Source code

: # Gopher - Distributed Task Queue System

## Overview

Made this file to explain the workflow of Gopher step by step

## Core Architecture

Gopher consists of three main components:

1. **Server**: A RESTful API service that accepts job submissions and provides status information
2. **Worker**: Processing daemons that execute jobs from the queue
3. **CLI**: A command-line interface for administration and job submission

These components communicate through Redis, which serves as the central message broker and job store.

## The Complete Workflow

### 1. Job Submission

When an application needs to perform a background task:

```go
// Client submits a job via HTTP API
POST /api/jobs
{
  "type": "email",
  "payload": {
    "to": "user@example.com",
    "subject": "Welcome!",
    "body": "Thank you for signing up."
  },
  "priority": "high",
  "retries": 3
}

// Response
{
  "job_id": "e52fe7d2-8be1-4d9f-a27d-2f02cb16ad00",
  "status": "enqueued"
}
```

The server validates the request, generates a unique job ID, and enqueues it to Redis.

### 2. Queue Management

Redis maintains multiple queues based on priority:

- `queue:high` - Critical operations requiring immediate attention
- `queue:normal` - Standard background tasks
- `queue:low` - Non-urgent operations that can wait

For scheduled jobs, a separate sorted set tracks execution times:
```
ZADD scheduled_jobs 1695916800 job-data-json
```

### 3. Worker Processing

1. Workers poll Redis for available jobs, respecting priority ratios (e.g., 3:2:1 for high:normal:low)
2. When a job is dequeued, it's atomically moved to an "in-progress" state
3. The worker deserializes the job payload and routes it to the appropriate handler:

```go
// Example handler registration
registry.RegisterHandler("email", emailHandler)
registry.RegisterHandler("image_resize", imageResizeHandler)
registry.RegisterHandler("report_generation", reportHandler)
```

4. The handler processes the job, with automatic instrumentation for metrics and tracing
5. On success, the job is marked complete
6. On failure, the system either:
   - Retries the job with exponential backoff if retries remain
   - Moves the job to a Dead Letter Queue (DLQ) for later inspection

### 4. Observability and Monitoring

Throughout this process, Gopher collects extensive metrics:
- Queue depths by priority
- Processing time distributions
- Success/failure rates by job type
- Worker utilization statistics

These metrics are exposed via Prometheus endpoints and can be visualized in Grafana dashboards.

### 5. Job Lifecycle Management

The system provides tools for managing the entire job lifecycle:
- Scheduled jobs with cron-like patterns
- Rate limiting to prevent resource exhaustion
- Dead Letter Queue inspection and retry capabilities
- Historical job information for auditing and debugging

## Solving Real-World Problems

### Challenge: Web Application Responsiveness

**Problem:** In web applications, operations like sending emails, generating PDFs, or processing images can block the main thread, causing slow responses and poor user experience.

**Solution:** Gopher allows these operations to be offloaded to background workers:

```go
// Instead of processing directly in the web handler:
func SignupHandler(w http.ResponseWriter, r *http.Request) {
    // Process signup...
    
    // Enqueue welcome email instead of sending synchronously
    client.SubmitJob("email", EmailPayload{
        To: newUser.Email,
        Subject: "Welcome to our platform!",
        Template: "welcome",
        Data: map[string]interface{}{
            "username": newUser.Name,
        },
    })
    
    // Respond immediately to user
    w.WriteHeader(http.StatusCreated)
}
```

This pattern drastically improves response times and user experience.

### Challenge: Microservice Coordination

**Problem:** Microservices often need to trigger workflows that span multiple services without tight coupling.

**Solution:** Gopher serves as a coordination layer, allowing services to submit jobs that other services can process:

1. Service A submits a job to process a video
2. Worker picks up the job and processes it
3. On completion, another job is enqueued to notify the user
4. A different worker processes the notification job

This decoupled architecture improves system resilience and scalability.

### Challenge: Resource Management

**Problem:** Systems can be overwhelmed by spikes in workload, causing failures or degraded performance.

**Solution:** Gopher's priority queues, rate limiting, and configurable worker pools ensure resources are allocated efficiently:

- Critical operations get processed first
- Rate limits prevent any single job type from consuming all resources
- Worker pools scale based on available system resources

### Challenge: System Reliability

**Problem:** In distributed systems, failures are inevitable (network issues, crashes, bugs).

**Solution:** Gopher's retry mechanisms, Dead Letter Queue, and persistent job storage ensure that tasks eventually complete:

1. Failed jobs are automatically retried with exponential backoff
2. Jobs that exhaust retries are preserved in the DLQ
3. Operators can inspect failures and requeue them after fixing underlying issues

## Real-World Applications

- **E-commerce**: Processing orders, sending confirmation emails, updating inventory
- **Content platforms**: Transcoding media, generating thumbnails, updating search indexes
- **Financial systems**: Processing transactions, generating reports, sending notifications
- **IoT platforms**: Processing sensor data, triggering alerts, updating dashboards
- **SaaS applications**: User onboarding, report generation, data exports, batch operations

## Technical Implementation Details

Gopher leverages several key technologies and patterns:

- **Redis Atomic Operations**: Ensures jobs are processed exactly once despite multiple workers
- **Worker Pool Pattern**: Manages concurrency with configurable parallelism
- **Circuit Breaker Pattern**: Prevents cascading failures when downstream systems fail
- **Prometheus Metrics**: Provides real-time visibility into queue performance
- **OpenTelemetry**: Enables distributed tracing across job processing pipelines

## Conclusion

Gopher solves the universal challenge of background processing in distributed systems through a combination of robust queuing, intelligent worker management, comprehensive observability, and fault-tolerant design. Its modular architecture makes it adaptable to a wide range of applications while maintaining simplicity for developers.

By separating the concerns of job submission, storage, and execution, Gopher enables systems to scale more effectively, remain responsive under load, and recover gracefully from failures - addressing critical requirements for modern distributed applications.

* * *

▶ [Task requirements]
Filter the entries down to the lines that include the string "improves".

▶ [Finished task]
This pattern drastically improves response times and user experience.
This decoupled architecture improves system resilience and scalability.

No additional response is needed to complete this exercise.